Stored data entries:
::::
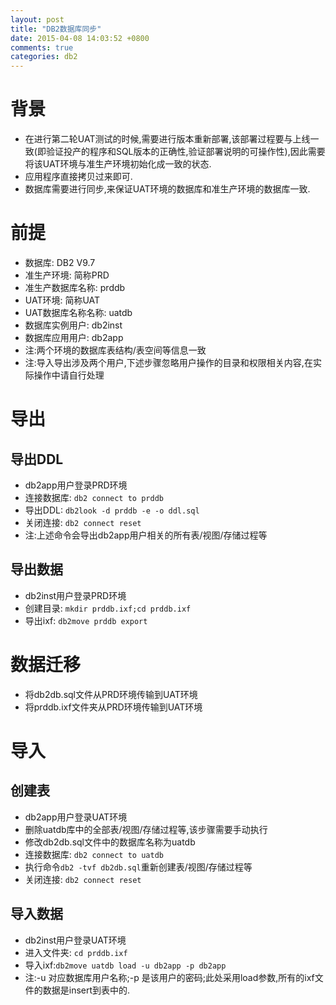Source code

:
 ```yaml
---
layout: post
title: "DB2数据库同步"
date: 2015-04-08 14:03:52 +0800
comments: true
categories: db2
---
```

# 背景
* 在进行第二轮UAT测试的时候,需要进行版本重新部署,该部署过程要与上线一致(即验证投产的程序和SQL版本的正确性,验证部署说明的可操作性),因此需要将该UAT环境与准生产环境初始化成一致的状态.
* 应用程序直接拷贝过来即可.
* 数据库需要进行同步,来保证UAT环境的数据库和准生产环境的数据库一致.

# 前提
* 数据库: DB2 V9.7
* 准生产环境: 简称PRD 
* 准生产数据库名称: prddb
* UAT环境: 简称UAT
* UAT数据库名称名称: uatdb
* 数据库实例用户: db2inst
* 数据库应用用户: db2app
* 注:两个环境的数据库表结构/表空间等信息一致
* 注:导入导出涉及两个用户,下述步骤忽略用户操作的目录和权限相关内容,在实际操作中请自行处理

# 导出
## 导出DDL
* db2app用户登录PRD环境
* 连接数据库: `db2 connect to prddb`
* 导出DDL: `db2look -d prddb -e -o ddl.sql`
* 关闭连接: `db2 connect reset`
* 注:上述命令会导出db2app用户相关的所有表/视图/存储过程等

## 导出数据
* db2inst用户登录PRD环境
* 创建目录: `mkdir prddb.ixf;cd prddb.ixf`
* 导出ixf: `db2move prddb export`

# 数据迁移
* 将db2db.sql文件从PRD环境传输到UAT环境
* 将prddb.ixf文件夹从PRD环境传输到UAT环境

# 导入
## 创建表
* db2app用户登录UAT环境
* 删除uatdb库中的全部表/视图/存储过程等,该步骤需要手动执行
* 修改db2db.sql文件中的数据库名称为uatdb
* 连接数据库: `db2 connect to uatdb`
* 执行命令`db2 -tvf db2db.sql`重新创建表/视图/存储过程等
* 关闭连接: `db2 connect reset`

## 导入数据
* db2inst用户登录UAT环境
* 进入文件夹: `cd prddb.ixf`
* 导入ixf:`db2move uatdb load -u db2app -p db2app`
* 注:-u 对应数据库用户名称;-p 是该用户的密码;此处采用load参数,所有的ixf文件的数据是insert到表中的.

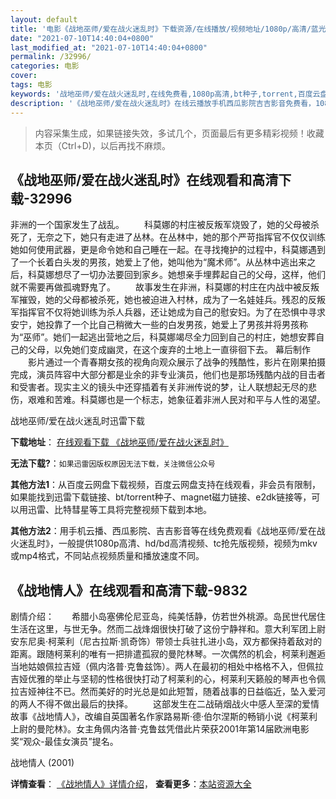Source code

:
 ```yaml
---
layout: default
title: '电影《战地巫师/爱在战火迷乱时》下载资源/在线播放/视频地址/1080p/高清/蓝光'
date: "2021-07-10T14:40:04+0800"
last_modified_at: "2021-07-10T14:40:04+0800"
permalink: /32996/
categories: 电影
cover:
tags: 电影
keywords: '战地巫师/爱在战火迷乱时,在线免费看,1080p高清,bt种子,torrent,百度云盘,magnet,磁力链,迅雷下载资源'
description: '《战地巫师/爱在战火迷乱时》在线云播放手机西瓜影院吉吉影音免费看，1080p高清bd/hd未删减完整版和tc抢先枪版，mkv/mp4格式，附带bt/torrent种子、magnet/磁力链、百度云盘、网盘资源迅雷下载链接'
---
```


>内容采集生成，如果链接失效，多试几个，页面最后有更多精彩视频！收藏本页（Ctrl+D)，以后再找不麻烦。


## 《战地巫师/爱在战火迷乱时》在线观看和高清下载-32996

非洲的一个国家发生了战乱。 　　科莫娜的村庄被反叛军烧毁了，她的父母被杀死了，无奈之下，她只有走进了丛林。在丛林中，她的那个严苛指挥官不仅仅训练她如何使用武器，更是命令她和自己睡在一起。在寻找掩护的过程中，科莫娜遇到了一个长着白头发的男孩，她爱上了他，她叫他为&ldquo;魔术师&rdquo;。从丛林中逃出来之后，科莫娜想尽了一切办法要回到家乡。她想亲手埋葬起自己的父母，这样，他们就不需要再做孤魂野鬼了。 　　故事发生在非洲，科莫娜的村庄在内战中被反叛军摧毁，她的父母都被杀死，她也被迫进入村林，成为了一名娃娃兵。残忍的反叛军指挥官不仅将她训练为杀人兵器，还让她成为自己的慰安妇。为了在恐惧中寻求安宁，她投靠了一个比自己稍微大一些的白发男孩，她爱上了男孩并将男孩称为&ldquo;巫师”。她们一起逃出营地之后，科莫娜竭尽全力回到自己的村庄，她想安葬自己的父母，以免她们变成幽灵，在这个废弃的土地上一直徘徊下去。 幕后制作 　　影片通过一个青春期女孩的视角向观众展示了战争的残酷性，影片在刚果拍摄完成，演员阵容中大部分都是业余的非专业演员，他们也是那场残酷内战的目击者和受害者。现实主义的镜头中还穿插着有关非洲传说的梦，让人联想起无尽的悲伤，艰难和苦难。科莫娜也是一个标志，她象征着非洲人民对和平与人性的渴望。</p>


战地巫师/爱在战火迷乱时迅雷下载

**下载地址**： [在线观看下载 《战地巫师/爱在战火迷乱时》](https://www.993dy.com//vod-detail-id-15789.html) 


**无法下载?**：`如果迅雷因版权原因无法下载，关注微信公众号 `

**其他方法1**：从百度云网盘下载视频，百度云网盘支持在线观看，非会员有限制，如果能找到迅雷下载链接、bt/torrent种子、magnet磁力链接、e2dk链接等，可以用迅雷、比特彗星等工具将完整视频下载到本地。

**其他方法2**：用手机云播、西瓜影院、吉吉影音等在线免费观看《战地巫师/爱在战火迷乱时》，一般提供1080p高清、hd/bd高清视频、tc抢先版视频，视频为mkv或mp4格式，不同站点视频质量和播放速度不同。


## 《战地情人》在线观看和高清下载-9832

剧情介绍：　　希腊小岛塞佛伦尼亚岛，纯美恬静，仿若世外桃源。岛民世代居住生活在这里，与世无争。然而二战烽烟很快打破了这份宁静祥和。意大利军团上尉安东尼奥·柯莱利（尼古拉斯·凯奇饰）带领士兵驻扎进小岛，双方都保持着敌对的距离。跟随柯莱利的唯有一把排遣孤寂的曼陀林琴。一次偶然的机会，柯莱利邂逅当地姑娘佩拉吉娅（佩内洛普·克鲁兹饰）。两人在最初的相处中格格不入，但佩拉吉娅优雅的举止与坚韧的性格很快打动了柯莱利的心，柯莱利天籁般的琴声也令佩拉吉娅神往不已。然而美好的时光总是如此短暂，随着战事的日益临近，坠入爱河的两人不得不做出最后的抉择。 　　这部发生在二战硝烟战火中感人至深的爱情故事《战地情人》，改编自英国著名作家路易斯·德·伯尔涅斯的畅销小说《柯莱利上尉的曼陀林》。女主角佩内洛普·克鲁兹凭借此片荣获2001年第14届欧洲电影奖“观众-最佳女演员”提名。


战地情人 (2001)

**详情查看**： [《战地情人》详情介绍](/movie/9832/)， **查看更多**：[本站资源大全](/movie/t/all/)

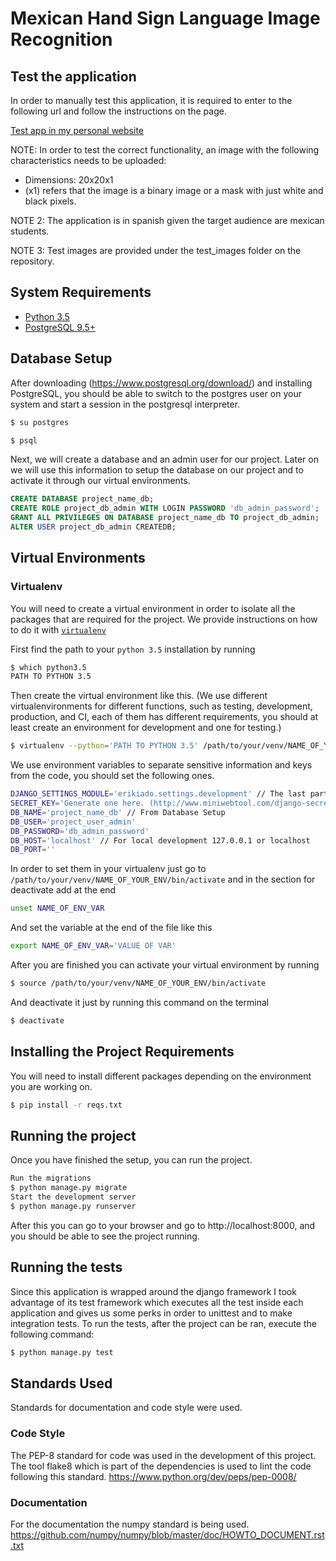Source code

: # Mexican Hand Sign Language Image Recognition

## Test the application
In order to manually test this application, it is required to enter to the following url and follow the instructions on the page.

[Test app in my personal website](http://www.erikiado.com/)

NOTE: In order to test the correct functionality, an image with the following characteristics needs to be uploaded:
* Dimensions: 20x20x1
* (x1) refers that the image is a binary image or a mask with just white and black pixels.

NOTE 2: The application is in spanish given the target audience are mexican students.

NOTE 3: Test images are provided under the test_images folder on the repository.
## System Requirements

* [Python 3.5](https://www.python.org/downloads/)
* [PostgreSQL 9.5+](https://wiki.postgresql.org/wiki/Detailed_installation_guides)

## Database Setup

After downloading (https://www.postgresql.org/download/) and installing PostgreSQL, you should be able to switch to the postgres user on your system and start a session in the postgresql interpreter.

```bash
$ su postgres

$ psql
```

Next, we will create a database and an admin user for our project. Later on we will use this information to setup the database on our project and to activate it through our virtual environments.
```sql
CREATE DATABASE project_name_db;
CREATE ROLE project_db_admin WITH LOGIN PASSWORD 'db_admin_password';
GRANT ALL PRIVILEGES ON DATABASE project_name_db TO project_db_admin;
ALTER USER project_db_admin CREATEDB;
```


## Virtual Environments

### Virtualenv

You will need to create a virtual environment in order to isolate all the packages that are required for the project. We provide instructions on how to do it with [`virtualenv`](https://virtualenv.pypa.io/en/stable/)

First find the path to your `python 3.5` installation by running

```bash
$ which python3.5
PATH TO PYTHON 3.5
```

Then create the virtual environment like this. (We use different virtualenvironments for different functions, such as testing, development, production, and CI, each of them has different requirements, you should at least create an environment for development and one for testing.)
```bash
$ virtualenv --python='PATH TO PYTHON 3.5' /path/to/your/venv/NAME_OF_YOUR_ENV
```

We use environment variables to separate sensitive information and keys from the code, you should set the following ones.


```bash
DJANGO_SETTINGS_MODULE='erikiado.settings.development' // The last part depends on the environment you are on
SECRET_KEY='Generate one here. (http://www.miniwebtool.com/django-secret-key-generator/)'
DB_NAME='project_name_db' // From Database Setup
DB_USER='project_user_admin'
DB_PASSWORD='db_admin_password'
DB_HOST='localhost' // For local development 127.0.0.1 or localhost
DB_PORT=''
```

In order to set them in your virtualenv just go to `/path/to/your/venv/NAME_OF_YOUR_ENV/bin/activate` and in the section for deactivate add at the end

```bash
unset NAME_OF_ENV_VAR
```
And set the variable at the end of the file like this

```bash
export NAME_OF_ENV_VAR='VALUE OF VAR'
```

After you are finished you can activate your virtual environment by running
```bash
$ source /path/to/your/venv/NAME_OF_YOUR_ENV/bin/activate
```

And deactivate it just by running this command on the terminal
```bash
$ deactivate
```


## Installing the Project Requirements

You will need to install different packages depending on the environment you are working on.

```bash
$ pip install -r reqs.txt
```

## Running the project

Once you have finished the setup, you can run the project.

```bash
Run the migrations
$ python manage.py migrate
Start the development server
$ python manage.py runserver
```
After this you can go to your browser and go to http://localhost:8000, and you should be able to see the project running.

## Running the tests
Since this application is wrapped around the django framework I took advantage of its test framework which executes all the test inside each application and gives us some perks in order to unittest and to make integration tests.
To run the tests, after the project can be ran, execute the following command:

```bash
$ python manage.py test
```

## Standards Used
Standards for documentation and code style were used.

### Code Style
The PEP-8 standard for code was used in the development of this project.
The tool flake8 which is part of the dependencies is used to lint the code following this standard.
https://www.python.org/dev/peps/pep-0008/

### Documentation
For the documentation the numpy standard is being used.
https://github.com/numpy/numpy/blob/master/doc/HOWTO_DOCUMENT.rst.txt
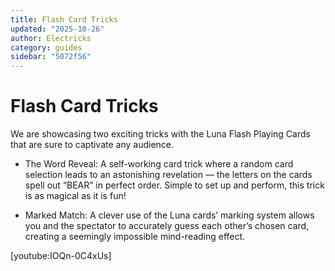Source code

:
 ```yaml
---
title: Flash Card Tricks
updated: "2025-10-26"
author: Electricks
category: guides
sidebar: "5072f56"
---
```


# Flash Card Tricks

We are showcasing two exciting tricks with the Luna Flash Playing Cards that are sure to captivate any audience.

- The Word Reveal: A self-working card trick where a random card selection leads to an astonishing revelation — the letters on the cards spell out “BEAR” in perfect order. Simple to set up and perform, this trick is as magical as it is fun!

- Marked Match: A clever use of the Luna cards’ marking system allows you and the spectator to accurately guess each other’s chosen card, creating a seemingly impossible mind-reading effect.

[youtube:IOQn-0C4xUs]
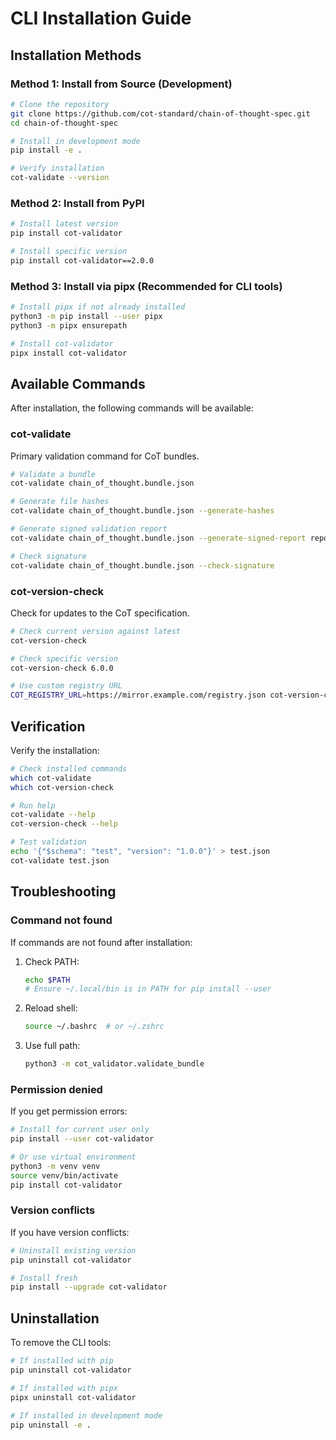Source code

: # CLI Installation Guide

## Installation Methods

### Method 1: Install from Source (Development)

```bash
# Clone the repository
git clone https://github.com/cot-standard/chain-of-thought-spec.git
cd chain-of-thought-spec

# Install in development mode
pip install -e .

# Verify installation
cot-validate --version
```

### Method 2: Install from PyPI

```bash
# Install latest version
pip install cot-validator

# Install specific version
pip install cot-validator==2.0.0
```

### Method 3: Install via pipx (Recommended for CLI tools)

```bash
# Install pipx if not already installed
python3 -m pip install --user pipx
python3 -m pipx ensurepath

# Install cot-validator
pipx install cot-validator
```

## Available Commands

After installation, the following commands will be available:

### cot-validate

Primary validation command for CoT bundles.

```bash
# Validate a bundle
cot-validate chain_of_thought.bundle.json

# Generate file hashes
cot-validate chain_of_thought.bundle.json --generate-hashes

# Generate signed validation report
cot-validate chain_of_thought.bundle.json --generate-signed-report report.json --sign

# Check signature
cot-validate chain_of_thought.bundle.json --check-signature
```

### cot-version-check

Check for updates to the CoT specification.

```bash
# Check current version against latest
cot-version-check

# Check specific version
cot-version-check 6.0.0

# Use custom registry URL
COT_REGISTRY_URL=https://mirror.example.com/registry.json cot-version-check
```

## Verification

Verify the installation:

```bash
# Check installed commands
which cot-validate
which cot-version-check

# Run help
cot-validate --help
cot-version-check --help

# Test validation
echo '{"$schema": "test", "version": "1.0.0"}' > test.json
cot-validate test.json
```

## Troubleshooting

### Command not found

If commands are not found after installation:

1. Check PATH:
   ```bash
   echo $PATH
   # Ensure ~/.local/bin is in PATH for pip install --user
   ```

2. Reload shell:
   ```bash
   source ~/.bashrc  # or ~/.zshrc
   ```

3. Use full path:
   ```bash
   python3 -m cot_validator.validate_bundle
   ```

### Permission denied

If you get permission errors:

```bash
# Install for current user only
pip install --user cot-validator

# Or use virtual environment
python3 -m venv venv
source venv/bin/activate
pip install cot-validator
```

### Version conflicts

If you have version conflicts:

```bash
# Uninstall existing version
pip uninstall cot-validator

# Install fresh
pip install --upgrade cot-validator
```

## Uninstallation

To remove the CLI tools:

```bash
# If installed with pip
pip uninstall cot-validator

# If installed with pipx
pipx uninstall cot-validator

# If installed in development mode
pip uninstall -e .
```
::::
Task statement
Which lines in the records above hold the string "following"? Copy each of them.

Written response
In order to manually test this application, it is required to enter to the following url and follow the instructions on the page.
NOTE: In order to test the correct functionality, an image with the following characteristics needs to be uploaded:
We use environment variables to separate sensitive information and keys from the code, you should set the following ones.
To run the tests, after the project can be ran, execute the following command:
The tool flake8 which is part of the dependencies is used to lint the code following this standard.
After installation, the following commands will be available:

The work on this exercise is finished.